Among the entries below, please show each line that carries the word "getUserId".

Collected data
= Beginning of Section =

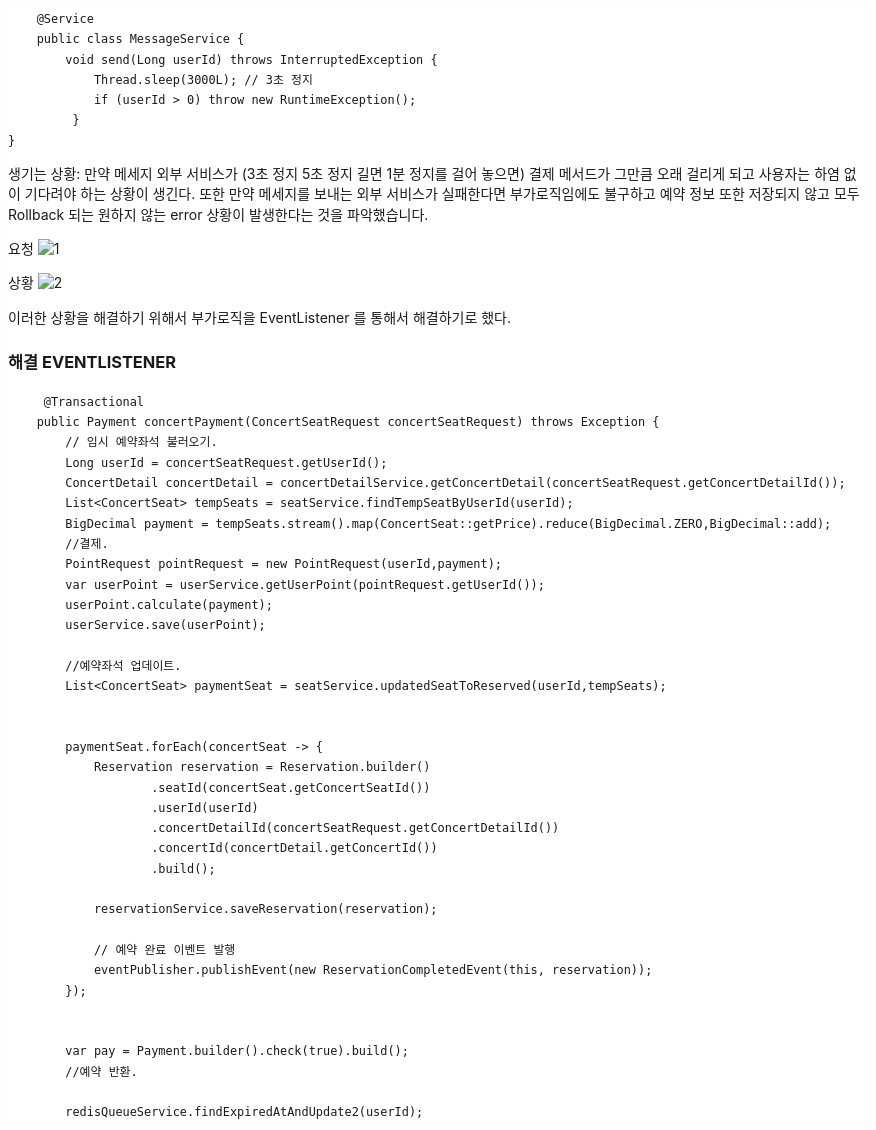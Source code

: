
 ```
    @Service
    public class MessageService {
        void send(Long userId) throws InterruptedException {
            Thread.sleep(3000L); // 3초 정지
            if (userId > 0) throw new RuntimeException();
         }
}
```

생기는 상황:
    만약 메세지 외부 서비스가 (3초 정지 5초 정지 길면 1분 정지를 걸어 놓으면) 결제 메서드가 그만큼 오래 걸리게 되고 사용자는 하염 없이 기다려야 하는 상황이 생긴다.
    또한 만약 메세지를 보내는 외부 서비스가 실패한다면 부가로직임에도 불구하고 예약 정보 또한 저장되지 않고 모두 Rollback 되는 원하지 않는 error 상황이 발생한다는 것을 파악했습니다.


<API>요청
![1](https://github.com/user-attachments/assets/184e32be-a8e7-476f-b159-f410c48fe520)



<Rollback> 상황
![2](https://github.com/user-attachments/assets/a48b9060-7310-4a29-bd9a-f110d1779952)

이러한 상황을 해결하기 위해서 부가로직을 EventListener 를 통해서 해결하기로 했다.
### 해결 EVENTLISTENER
```
     @Transactional
    public Payment concertPayment(ConcertSeatRequest concertSeatRequest) throws Exception {
        // 임시 예약좌석 불러오기.
        Long userId = concertSeatRequest.getUserId();
        ConcertDetail concertDetail = concertDetailService.getConcertDetail(concertSeatRequest.getConcertDetailId());
        List<ConcertSeat> tempSeats = seatService.findTempSeatByUserId(userId);
        BigDecimal payment = tempSeats.stream().map(ConcertSeat::getPrice).reduce(BigDecimal.ZERO,BigDecimal::add);
        //결제.
        PointRequest pointRequest = new PointRequest(userId,payment);
        var userPoint = userService.getUserPoint(pointRequest.getUserId());
        userPoint.calculate(payment);
        userService.save(userPoint);

        //예약좌석 업데이트.
        List<ConcertSeat> paymentSeat = seatService.updatedSeatToReserved(userId,tempSeats);


        paymentSeat.forEach(concertSeat -> {
            Reservation reservation = Reservation.builder()
                    .seatId(concertSeat.getConcertSeatId())
                    .userId(userId)
                    .concertDetailId(concertSeatRequest.getConcertDetailId())
                    .concertId(concertDetail.getConcertId())
                    .build();

            reservationService.saveReservation(reservation);

            // 예약 완료 이벤트 발행
            eventPublisher.publishEvent(new ReservationCompletedEvent(this, reservation));
        });


        var pay = Payment.builder().check(true).build();
        //예약 반환.

        redisQueueService.findExpiredAtAndUpdate2(userId);
```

= End of Section =

(ANSWER TO THE EXERCISE):
        Long userId = concertSeatRequest.getUserId();
        var userPoint = userService.getUserPoint(pointRequest.getUserId());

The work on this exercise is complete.